*What the exercise asks*
Where a line in the material below has the string "Siapkan", please report it.

*Records to use*
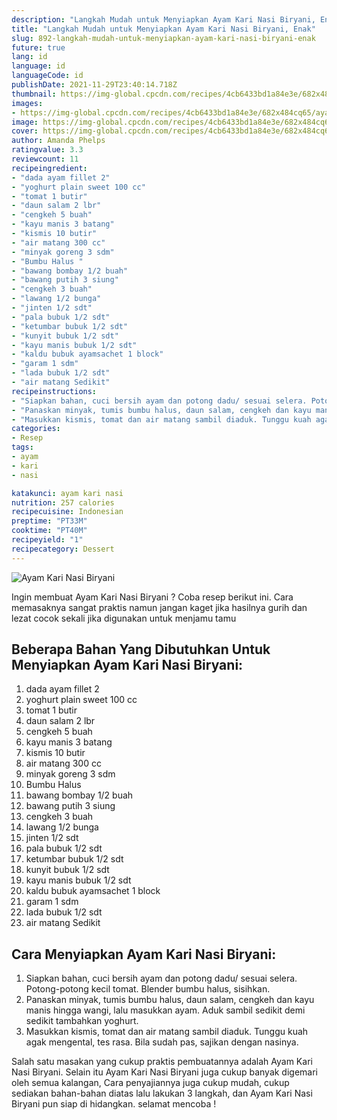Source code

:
 ```yaml
---
description: "Langkah Mudah untuk Menyiapkan Ayam Kari Nasi Biryani, Enak"
title: "Langkah Mudah untuk Menyiapkan Ayam Kari Nasi Biryani, Enak"
slug: 892-langkah-mudah-untuk-menyiapkan-ayam-kari-nasi-biryani-enak
future: true
lang: id
language: id
languageCode: id
publishDate: 2021-11-29T23:40:14.718Z 
thumbnail: https://img-global.cpcdn.com/recipes/4cb6433bd1a84e3e/682x484cq65/ayam-kari-nasi-biryani-foto-resep-utama.png
images:
- https://img-global.cpcdn.com/recipes/4cb6433bd1a84e3e/682x484cq65/ayam-kari-nasi-biryani-foto-resep-utama.png
image: https://img-global.cpcdn.com/recipes/4cb6433bd1a84e3e/682x484cq65/ayam-kari-nasi-biryani-foto-resep-utama.png
cover: https://img-global.cpcdn.com/recipes/4cb6433bd1a84e3e/682x484cq65/ayam-kari-nasi-biryani-foto-resep-utama.png
author: Amanda Phelps
ratingvalue: 3.3
reviewcount: 11
recipeingredient:
- "dada ayam fillet 2"
- "yoghurt plain sweet 100 cc"
- "tomat 1 butir"
- "daun salam 2 lbr"
- "cengkeh 5 buah"
- "kayu manis 3 batang"
- "kismis 10 butir"
- "air matang 300 cc"
- "minyak goreng 3 sdm"
- "Bumbu Halus "
- "bawang bombay 1/2 buah"
- "bawang putih 3 siung"
- "cengkeh 3 buah"
- "lawang 1/2 bunga"
- "jinten 1/2 sdt"
- "pala bubuk 1/2 sdt"
- "ketumbar bubuk 1/2 sdt"
- "kunyit bubuk 1/2 sdt"
- "kayu manis bubuk 1/2 sdt"
- "kaldu bubuk ayamsachet 1 block"
- "garam 1 sdm"
- "lada bubuk 1/2 sdt"
- "air matang Sedikit"
recipeinstructions:
- "Siapkan bahan, cuci bersih ayam dan potong dadu/ sesuai selera. Potong-potong kecil tomat. Blender bumbu halus, sisihkan."
- "Panaskan minyak, tumis bumbu halus, daun salam, cengkeh dan kayu manis hingga wangi, lalu masukkan ayam. Aduk sambil sedikit demi sedikit tambahkan yoghurt."
- "Masukkan kismis, tomat dan air matang sambil diaduk. Tunggu kuah agak mengental, tes rasa. Bila sudah pas, sajikan dengan nasinya."
categories:
- Resep
tags:
- ayam
- kari
- nasi

katakunci: ayam kari nasi 
nutrition: 257 calories
recipecuisine: Indonesian
preptime: "PT33M"
cooktime: "PT40M"
recipeyield: "1"
recipecategory: Dessert
---
```



![Ayam Kari Nasi Biryani](https://img-global.cpcdn.com/recipes/4cb6433bd1a84e3e/682x484cq65/ayam-kari-nasi-biryani-foto-resep-utama.png)

Ingin membuat Ayam Kari Nasi Biryani ? Coba resep berikut ini. Cara memasaknya sangat praktis namun jangan kaget jika hasilnya gurih dan lezat cocok sekali jika digunakan untuk menjamu tamu

<!--inarticleads1-->

## Beberapa Bahan Yang Dibutuhkan Untuk Menyiapkan Ayam Kari Nasi Biryani:

1. dada ayam fillet 2
1. yoghurt plain sweet 100 cc
1. tomat 1 butir
1. daun salam 2 lbr
1. cengkeh 5 buah
1. kayu manis 3 batang
1. kismis 10 butir
1. air matang 300 cc
1. minyak goreng 3 sdm
1. Bumbu Halus 
1. bawang bombay 1/2 buah
1. bawang putih 3 siung
1. cengkeh 3 buah
1. lawang 1/2 bunga
1. jinten 1/2 sdt
1. pala bubuk 1/2 sdt
1. ketumbar bubuk 1/2 sdt
1. kunyit bubuk 1/2 sdt
1. kayu manis bubuk 1/2 sdt
1. kaldu bubuk ayamsachet 1 block
1. garam 1 sdm
1. lada bubuk 1/2 sdt
1. air matang Sedikit



<!--inarticleads2-->

## Cara Menyiapkan Ayam Kari Nasi Biryani:

1. Siapkan bahan, cuci bersih ayam dan potong dadu/ sesuai selera. Potong-potong kecil tomat. Blender bumbu halus, sisihkan.
1. Panaskan minyak, tumis bumbu halus, daun salam, cengkeh dan kayu manis hingga wangi, lalu masukkan ayam. Aduk sambil sedikit demi sedikit tambahkan yoghurt.
1. Masukkan kismis, tomat dan air matang sambil diaduk. Tunggu kuah agak mengental, tes rasa. Bila sudah pas, sajikan dengan nasinya.




Salah satu masakan yang cukup praktis pembuatannya adalah  Ayam Kari Nasi Biryani. Selain itu  Ayam Kari Nasi Biryani  juga cukup banyak digemari oleh semua kalangan, Cara penyajiannya juga cukup mudah, cukup sediakan bahan-bahan diatas lalu lakukan 3 langkah, dan  Ayam Kari Nasi Biryani  pun siap di hidangkan. selamat mencoba !
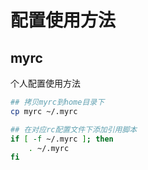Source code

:# 配置使用方法


## myrc 
个人配置使用方法  
```bash
## 拷贝myrc到home目录下 
cp myrc ~/.myrc

## 在对应rc配置文件下添加引用脚本
if [ -f ~/.myrc ]; then
    . ~/.myrc
fi
```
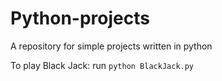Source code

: # Python-projects

A repository for simple projects written in python

To play Black Jack: 
run 
```python BlackJack.py```

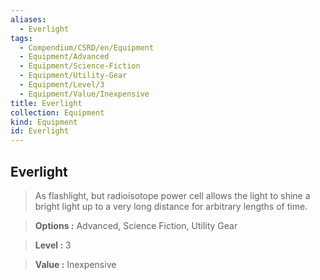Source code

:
 ```yaml
---
aliases:
  - Everlight
tags:
  - Compendium/CSRD/en/Equipment
  - Equipment/Advanced
  - Equipment/Science-Fiction
  - Equipment/Utility-Gear
  - Equipment/Level/3
  - Equipment/Value/Inexpensive
title: Everlight
collection: Equipment
kind: Equipment
id: Everlight
---
```

## Everlight    
    
>As flashlight, but radioisotope power cell allows the light to shine a bright light up to a very long distance for arbitrary lengths of time.    
> **Options :** Advanced, Science Fiction, Utility Gear    
> **Level :** 3    
> **Value :** Inexpensive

*Solution to this exercise*
- "Siapkan bahan, cuci bersih ayam dan potong dadu/ sesuai selera. Potong-potong kecil tomat. Blender bumbu halus, sisihkan."
1. Siapkan bahan, cuci bersih ayam dan potong dadu/ sesuai selera. Potong-potong kecil tomat. Blender bumbu halus, sisihkan.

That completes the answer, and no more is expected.